2.基于多元回归方程确定臭氧及其指标的关系:
一般地,在实际问题中影响因变量y的自变量往往不止一个[1],不妨设有M个,即为x1, x2,…, xm。假如因变量y与另外M个自变量x1, x2,…, xm的内在联系是线性的,通过试验得到N组观测数据:(xt1, xt2,…, xtm; yt), t=1,2,…,n。
假设臭氧含量与大气中臭氧损耗物质含量之间有较为密切的关系[2],以臭氧损耗物质含量为自变量,臭氧含量为因变量建立回归模型为:
y=β0+β1x1+β2x2+…+βmxm(1)
用regress和rcoplot编程,进行假设检验可得到F检验结果如表1:
通过表格1可以看出,大气中各臭氧损耗物质含量与臭氧含量之间为线性关系,所设回归模型成立[3]。现以臭氧损耗物质对臭氧含量进行线性回归分析,得出多元线性回归方程为:
y=461.815-0.0055x1-0.0195x2-2.151x3-0.421x4 +0.091x5 +3.183x6-112.348x7(2)

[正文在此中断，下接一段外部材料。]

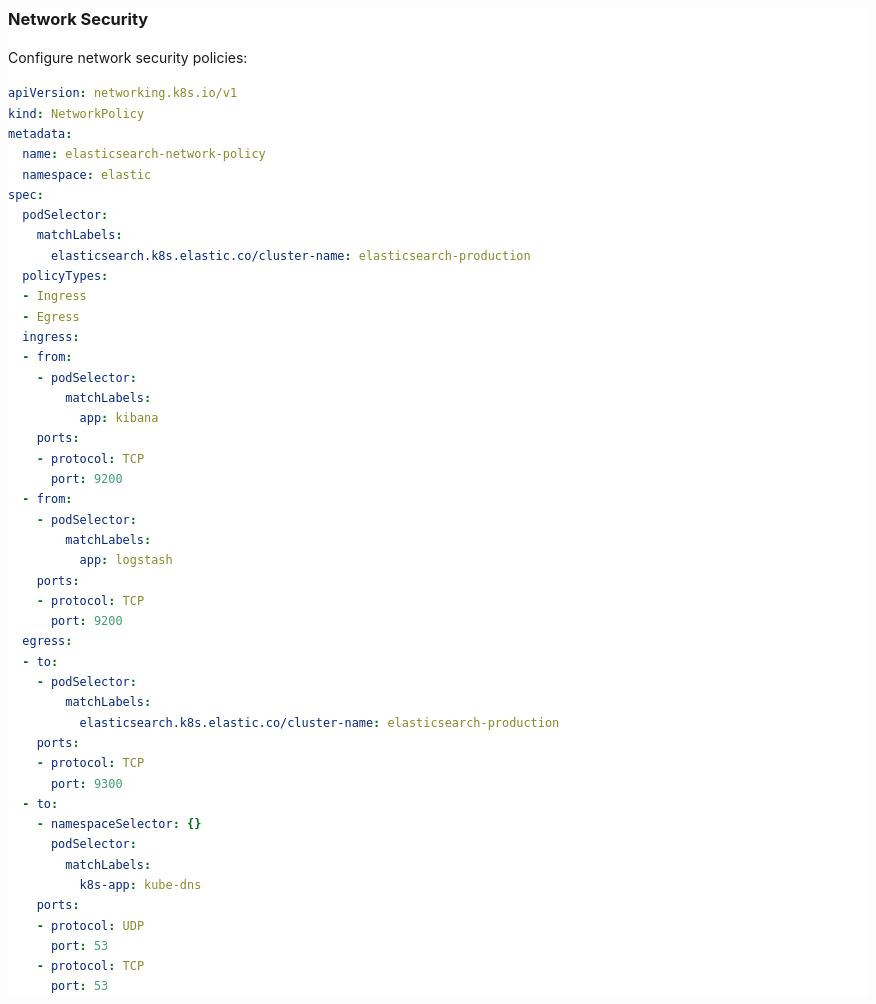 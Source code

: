 ### Network Security

Configure network security policies:

```yaml
apiVersion: networking.k8s.io/v1
kind: NetworkPolicy
metadata:
  name: elasticsearch-network-policy
  namespace: elastic
spec:
  podSelector:
    matchLabels:
      elasticsearch.k8s.elastic.co/cluster-name: elasticsearch-production
  policyTypes:
  - Ingress
  - Egress
  ingress:
  - from:
    - podSelector:
        matchLabels:
          app: kibana
    ports:
    - protocol: TCP
      port: 9200
  - from:
    - podSelector:
        matchLabels:
          app: logstash
    ports:
    - protocol: TCP
      port: 9200
  egress:
  - to:
    - podSelector:
        matchLabels:
          elasticsearch.k8s.elastic.co/cluster-name: elasticsearch-production
    ports:
    - protocol: TCP
      port: 9300
  - to:
    - namespaceSelector: {}
      podSelector:
        matchLabels:
          k8s-app: kube-dns
    ports:
    - protocol: UDP
      port: 53
    - protocol: TCP
      port: 53
```
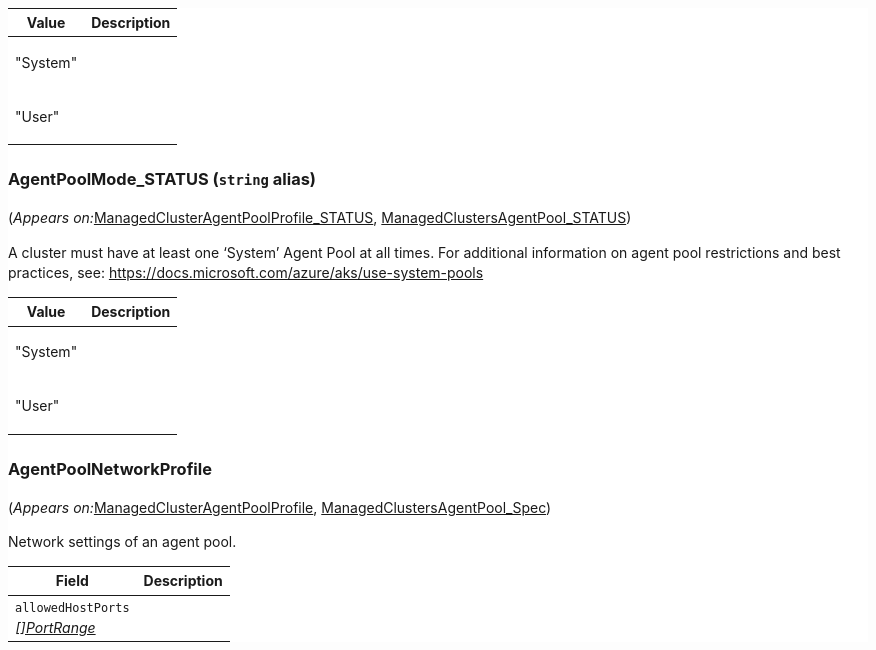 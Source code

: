 <table>
<thead>
<tr>
<th>Value</th>
<th>Description</th>
</tr>
</thead>
<tbody><tr><td><p>&#34;System&#34;</p></td>
<td></td>
</tr><tr><td><p>&#34;User&#34;</p></td>
<td></td>
</tr></tbody>
</table>
<h3 id="containerservice.azure.com/v1api20240901.AgentPoolMode_STATUS">AgentPoolMode_STATUS
(<code>string</code> alias)</h3>
<p>
(<em>Appears on:</em><a href="#containerservice.azure.com/v1api20240901.ManagedClusterAgentPoolProfile_STATUS">ManagedClusterAgentPoolProfile_STATUS</a>, <a href="#containerservice.azure.com/v1api20240901.ManagedClustersAgentPool_STATUS">ManagedClustersAgentPool_STATUS</a>)
</p>
<div>
<p>A cluster must have at least one &lsquo;System&rsquo; Agent Pool at all times. For additional information on agent pool restrictions
and best practices, see: <a href="https://docs.microsoft.com/azure/aks/use-system-pools">https://docs.microsoft.com/azure/aks/use-system-pools</a></p>
</div>
<table>
<thead>
<tr>
<th>Value</th>
<th>Description</th>
</tr>
</thead>
<tbody><tr><td><p>&#34;System&#34;</p></td>
<td></td>
</tr><tr><td><p>&#34;User&#34;</p></td>
<td></td>
</tr></tbody>
</table>
<h3 id="containerservice.azure.com/v1api20240901.AgentPoolNetworkProfile">AgentPoolNetworkProfile
</h3>
<p>
(<em>Appears on:</em><a href="#containerservice.azure.com/v1api20240901.ManagedClusterAgentPoolProfile">ManagedClusterAgentPoolProfile</a>, <a href="#containerservice.azure.com/v1api20240901.ManagedClustersAgentPool_Spec">ManagedClustersAgentPool_Spec</a>)
</p>
<div>
<p>Network settings of an agent pool.</p>
</div>
<table>
<thead>
<tr>
<th>Field</th>
<th>Description</th>
</tr>
</thead>
<tbody>
<tr>
<td>
<code>allowedHostPorts</code><br/>
<em>
<a href="#containerservice.azure.com/v1api20240901.PortRange">
[]PortRange
</a>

此时,对该回归方程进行残差分析,得到残差分布图,如图1:
此时,各残差的置信区间均包含零点。回归方程拟合程度较好,即方程(2)可作为各臭氧损耗物质与臭氧含量之间的影响规律。
参考文献:
[1]刘海龙,马小龙,袁欣,穆环玲,冷冰原,洪梅.基于多元回归分析的铬污染地下水风险评价方法[J].吉林大学学报(地球科学版),2016,46(06):1823-1829.
[2]颜剑波,阮晓红,孙瀚.多元回归分析在黄河水质预测中的应用[J].人民黄河,2010,32(03):35-36.
[3]索南仁欠.多元回归分析在水污染评价中的应用[J].青海师范大学学报(自然科学版),2000(04):20-24.
作者简介:王子维(1996.10)男,满族,河北省新河县,大学本科,华北理工大学在校学生。